# Work task
Among the lines of the records below, copy those that hold the word "would".

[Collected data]
::::::::::

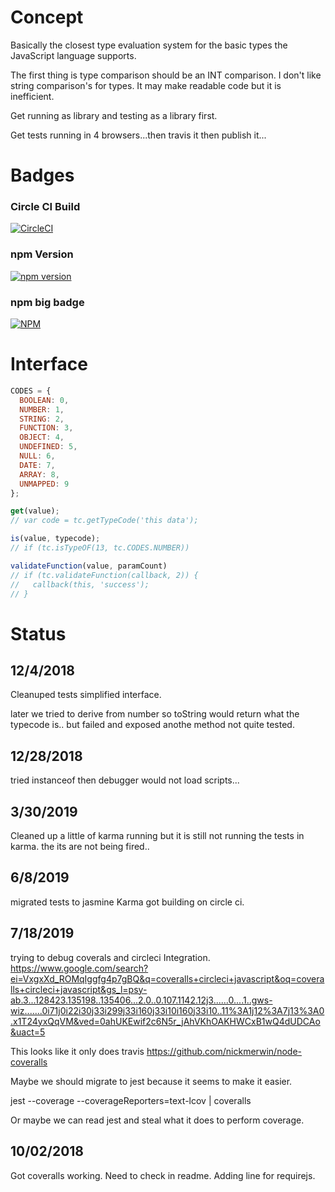 
# Concept

Basically the closest type evaluation system for the basic types the JavaScript language supports.

The first thing is type comparison should be an INT comparison.
I don't like string comparison's for types.  It may make readable code but it is inefficient.

Get running as library and testing as a library first.

Get tests running in 4 browsers...then travis it then publish it...

# Badges

### Circle CI Build

[![CircleCI](https://circleci.com/gh/cbuteau/typecodes.svg?style=svg)](https://circleci.com/gh/cbuteau/typecodes)

### npm Version

[![npm version](http://img.shields.io/npm/v/typecodes.svg?style=flat)](https://npmjs.org/package/typecodes "View this project on npm")


### npm big badge

[![NPM](https://nodei.co/npm/typecodes.png)](https://nodei.co/npm/typecodes/)


# Interface

```JavaScript
CODES = {
  BOOLEAN: 0,
  NUMBER: 1,
  STRING: 2,
  FUNCTION: 3,
  OBJECT: 4,
  UNDEFINED: 5,
  NULL: 6,
  DATE: 7,
  ARRAY: 8,
  UNMAPPED: 9
};

get(value);
// var code = tc.getTypeCode('this data');

is(value, typecode);
// if (tc.isTypeOF(13, tc.CODES.NUMBER))

validateFunction(value, paramCount)
// if (tc.validateFunction(callback, 2)) {
//   callback(this, 'success');
// }
```


# Status

## 12/4/2018

Cleanuped tests simplified interface.

later
we tried to derive from number so toString would return what the typecode is..
but failed and exposed anothe method not quite tested.

## 12/28/2018

tried instanceof then debugger would not load scripts...

## 3/30/2019

Cleaned up a little of karma running but it is still not running the tests in karma.
the its are not being fired..

## 6/8/2019

migrated tests to jasmine Karma
got building on circle ci.


## 7/18/2019

trying to debug coverals and circleci Integration.
https://www.google.com/search?ei=VxgxXd_ROMqIggfg4p7gBQ&q=coveralls+circleci+javascript&oq=coveralls+circleci+javascript&gs_l=psy-ab.3...128423.135198..135406...2.0..0.107.1142.12j3......0....1..gws-wiz.......0i71j0i22i30j33i299j33i160j33i10i160j33i10..11%3A1j12%3A7j13%3A0.x1T24yxQqVM&ved=0ahUKEwif2c6N5r_jAhVKhOAKHWCxB1wQ4dUDCAo&uact=5

This looks like it only does travis
https://github.com/nickmerwin/node-coveralls

Maybe we should migrate to jest because it seems to make it easier.

jest --coverage --coverageReporters=text-lcov | coveralls

Or maybe we can read jest and steal what it does to perform coverage.

## 10/02/2018

Got coveralls working.
Need to check in readme.
Adding line for requirejs.
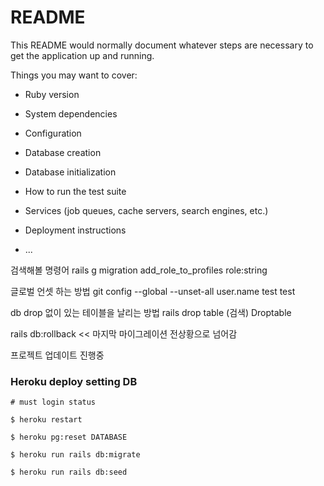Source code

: # README

This README would normally document whatever steps are necessary to get the
application up and running.

Things you may want to cover:

* Ruby version

* System dependencies

* Configuration

* Database creation

* Database initialization

* How to run the test suite

* Services (job queues, cache servers, search engines, etc.)

* Deployment instructions

* ...

검색해볼 명령어 
rails g migration add_role_to_profiles role:string

글로벌 언셋 하는 방법
git config --global --unset-all user.name
test test

db drop 없이 있는 테이블을 날리는 방법 
rails drop table (검색)
Droptable 

rails db:rollback << 마지막 마이그레이션 전상황으로 넘어감

프로젝트 업데이트 진행중

### Heroku deploy setting DB

```
# must login status

$ heroku restart

$ heroku pg:reset DATABASE

$ heroku run rails db:migrate

$ heroku run rails db:seed

```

::::::::::

# Response for this exercise
we tried to derive from number so toString would return what the typecode is..
tried instanceof then debugger would not load scripts...
This README would normally document whatever steps are necessary to get the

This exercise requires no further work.